Trata-se de uma mutação estrutural: de Estado de direito para Estado de obediência.
📺 3. Silêncio e purga nos media
Em maio, o governo ordenou a demissão de centenas de trabalhadores da Voice of America, um canal estatal criado precisamente para garantir jornalismo independente. Ao mesmo tempo, Trump voltou a ameaçar revogar licenças da ABC e NBC, acusando-as de “falsas notícias” e “desinformação”.
A mensagem é inequívoca: quem não repete a narrativa oficial é dispensável. A fronteira entre comunicação pública e propaganda dissolve-se.
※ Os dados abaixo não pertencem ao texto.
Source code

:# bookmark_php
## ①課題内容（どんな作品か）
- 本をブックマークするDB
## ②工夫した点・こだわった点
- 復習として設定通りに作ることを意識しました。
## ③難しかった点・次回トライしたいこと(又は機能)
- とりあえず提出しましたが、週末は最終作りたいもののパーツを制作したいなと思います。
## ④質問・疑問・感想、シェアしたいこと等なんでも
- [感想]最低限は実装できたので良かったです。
O objetivo não é apenas controlar a imprensa — é reduzir o espaço público à voz do poder.
🔗 4. A construção do poder total
Estes três eixos — força militar, justiça e comunicação — formam os alicerces clássicos do totalitarismo. A filósofa Hannah Arendt descreveu este processo como uma “fusão da violência, da lei e da propaganda”, onde o poder já não se limita a governar, mas procura moldar a própria realidade.
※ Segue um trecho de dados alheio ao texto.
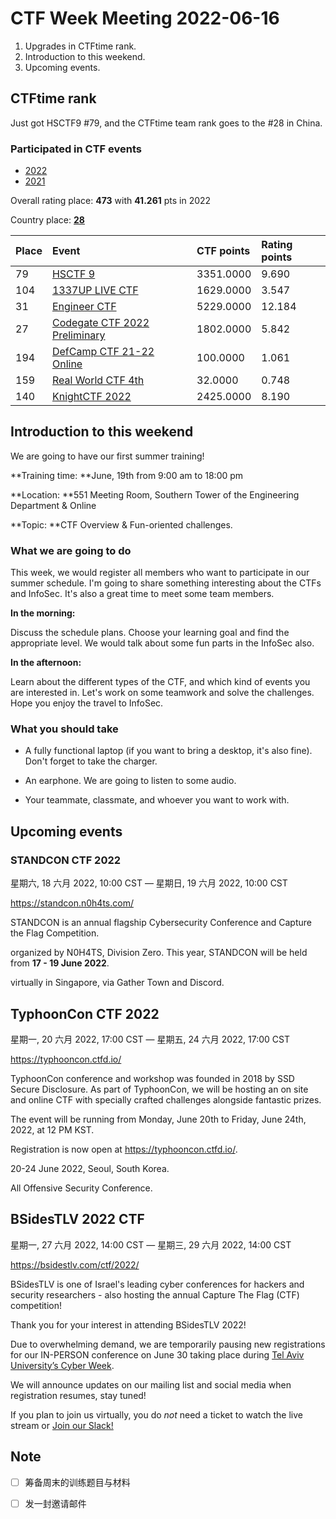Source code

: # CTF Week Meeting 2022-06-16

1. Upgrades in CTFtime rank.
1. Introduction to this weekend.
1. Upcoming events.

## CTFtime rank

Just got HSCTF9 #79, and the CTFtime team rank goes to the #28 in China.

### Participated in CTF events

- [2022](https://ctftime.org/team/157891#rating_2022)
- [2021](https://ctftime.org/team/157891#rating_2021)

Overall rating place: **473** with **41.261** pts in 2022

Country place: **[28](https://ctftime.org/stats/CN)**

| Place | Event                                                        | CTF points | Rating points |
| :---- | :----------------------------------------------------------- | :--------- | :------------ |
| 79    | [HSCTF 9](https://ctftime.org/event/1627)                    | 3351.0000  | 9.690         |
| 104   | [1337UP LIVE CTF](https://ctftime.org/event/1597)            | 1629.0000  | 3.547         |
| 31    | [Engineer CTF](https://ctftime.org/event/1595)               | 5229.0000  | 12.184        |
| 27    | [Codegate CTF 2022 Preliminary](https://ctftime.org/event/1538) | 1802.0000  | 5.842         |
| 194   | [DefCamp CTF 21-22 Online](https://ctftime.org/event/1560)   | 100.0000   | 1.061         |
| 159   | [Real World CTF 4th](https://ctftime.org/event/1507)         | 32.0000    | 0.748         |
| 140   | [KnightCTF 2022](https://ctftime.org/event/1545)             | 2425.0000  | 8.190         |

## Introduction to this weekend

We are going to have our first summer training!

**Training time: **June, 19th from 9:00 am to 18:00 pm

**Location: **551 Meeting Room, Southern Tower of the Engineering Department & Online

**Topic: **CTF Overview & Fun-oriented challenges.

### What we are going to do

This week, we would register all members who want to participate in our summer schedule. I'm going to share something interesting about the CTFs and InfoSec. It's also a great time to meet some team members.

**In the morning:**

Discuss the schedule plans. Choose your learning goal and find the appropriate level. We would talk about some fun parts in the InfoSec also.

**In the afternoon:**

Learn about the different types of the CTF, and which kind of events you are interested in. Let's work on some teamwork and solve the challenges. Hope you enjoy the travel to InfoSec.

### What you should take

* A fully functional laptop (if you want to bring a desktop, it's also fine). Don't forget to take the charger.
* An earphone. We are going to listen to some audio.

* Your teammate, classmate, and whoever you want to work with.

## Upcoming events

### STANDCON CTF 2022

星期六, 18 六月 2022, 10:00 CST — 星期日, 19 六月 2022, 10:00 CST

https://standcon.n0h4ts.com/

STANDCON is an annual flagship Cybersecurity Conference and Capture the Flag Competition.

organized by N0H4TS, Division Zero. This year, STANDCON will be held from **17 - 19 June 2022**.

virtually in Singapore, via Gather Town and Discord.

## TyphoonCon CTF 2022

星期一, 20 六月 2022, 17:00 CST — 星期五, 24 六月 2022, 17:00 CST

https://typhooncon.ctfd.io/

TyphoonCon conference and workshop was founded in 2018 by SSD Secure Disclosure. As part of TyphoonCon, we will be hosting an on site and online CTF with specially crafted challenges alongside fantastic prizes.

The event will be running from Monday, June 20th to Friday, June 24th, 2022, at 12 PM KST.

Registration is now open at https://typhooncon.ctfd.io/.

20-24 June  2022, Seoul, South Korea.

All Offensive Security Conference.

## BSidesTLV 2022 CTF

星期一, 27 六月 2022, 14:00 CST — 星期三, 29 六月 2022, 14:00 CST

https://bsidestlv.com/ctf/2022/

BSidesTLV is one of Israel's leading cyber conferences for hackers and security researchers - also hosting the annual Capture The Flag (CTF) competition!

Thank you for your interest in attending BSidesTLV 2022!

Due to overwhelming demand, we are temporarily pausing new registrations for our IN-PERSON conference on June 30 taking place during [Tel Aviv University’s Cyber Week](https://cyberweek.tau.ac.il/).

We will announce updates on our mailing list and social media when registration resumes, stay tuned!

If you plan to join us virtually, you do *not* need a ticket to watch the live stream or [Join our Slack!](https://slack.bsidstlv.com/)

## Note

- [ ] 筹备周末的训练题目与材料
- [ ] 发一封邀请邮件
Trump ainda não aboliu eleições nem dissolveu o Congresso, mas está a subverter as instituições por dentro, transformando-as em extensões do Executivo. O que se vê é um autoritarismo competitivo em mutação: a fachada democrática mantém-se, mas a substância — a liberdade, o pluralismo e a separação de poderes — começa a ruir.
⚠️ 5. A tentação
A tentação totalitária não surge de um golpe, mas de uma acumulação de abusos, normalizados um a um. Hoje são cidades democratas e jornalistas. Amanhã, serão juízes, sindicatos, professores, escritores. Quando o poder se convence de que o Estado é o seu espelho, o passo seguinte é tentar apagar tudo o que não reflita a sua imagem.
O perigo, mais do que americano, é universal: a democracia morre não com um estrondo, mas com uma série de aplausos resignados.
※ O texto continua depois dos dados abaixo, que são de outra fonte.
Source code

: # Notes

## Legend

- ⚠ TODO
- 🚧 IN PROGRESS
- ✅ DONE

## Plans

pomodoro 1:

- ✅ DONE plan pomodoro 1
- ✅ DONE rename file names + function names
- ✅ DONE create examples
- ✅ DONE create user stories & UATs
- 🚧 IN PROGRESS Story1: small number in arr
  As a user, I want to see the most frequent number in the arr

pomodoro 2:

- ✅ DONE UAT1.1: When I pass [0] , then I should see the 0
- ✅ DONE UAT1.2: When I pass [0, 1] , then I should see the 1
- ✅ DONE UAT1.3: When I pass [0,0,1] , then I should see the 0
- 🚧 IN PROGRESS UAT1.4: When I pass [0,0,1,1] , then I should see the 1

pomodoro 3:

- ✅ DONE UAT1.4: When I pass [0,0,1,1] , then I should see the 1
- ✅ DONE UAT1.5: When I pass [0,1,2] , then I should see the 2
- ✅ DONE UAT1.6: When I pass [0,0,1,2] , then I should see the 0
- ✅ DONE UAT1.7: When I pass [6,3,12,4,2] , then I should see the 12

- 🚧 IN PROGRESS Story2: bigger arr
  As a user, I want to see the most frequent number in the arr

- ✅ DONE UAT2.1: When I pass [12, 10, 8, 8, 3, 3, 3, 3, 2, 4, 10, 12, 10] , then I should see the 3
🧭 Epílogo — Pode Trump transformar os EUA num regime totalitário?
Provavelmente não de forma plena — mas pode corroer a democracia americana até a tornar irreconhecível.
Os Estados Unidos ainda têm traves mestras: tribunais independentes, imprensa livre, estados federados com autonomia e uma sociedade civil ativa. Estas estruturas dificultam a imposição de um regime total.
Mas o perigo não está num golpe repentino; está na autocratização lenta, legalista e meticulosa. Trump não precisa de fechar o Congresso — basta neutralizá-lo. Não precisa de censurar toda a imprensa — basta amedrontá-la. Não precisa de abolir a Constituição — basta reescrevê-la na prática, moldando-a à sua vontade.
Se conseguir controlar simultaneamente a justiça, a comunicação e as forças de segurança, os EUA podem entrar numa fase de autoritarismo funcional, onde o ritual democrático sobrevive, mas o seu espírito desaparece.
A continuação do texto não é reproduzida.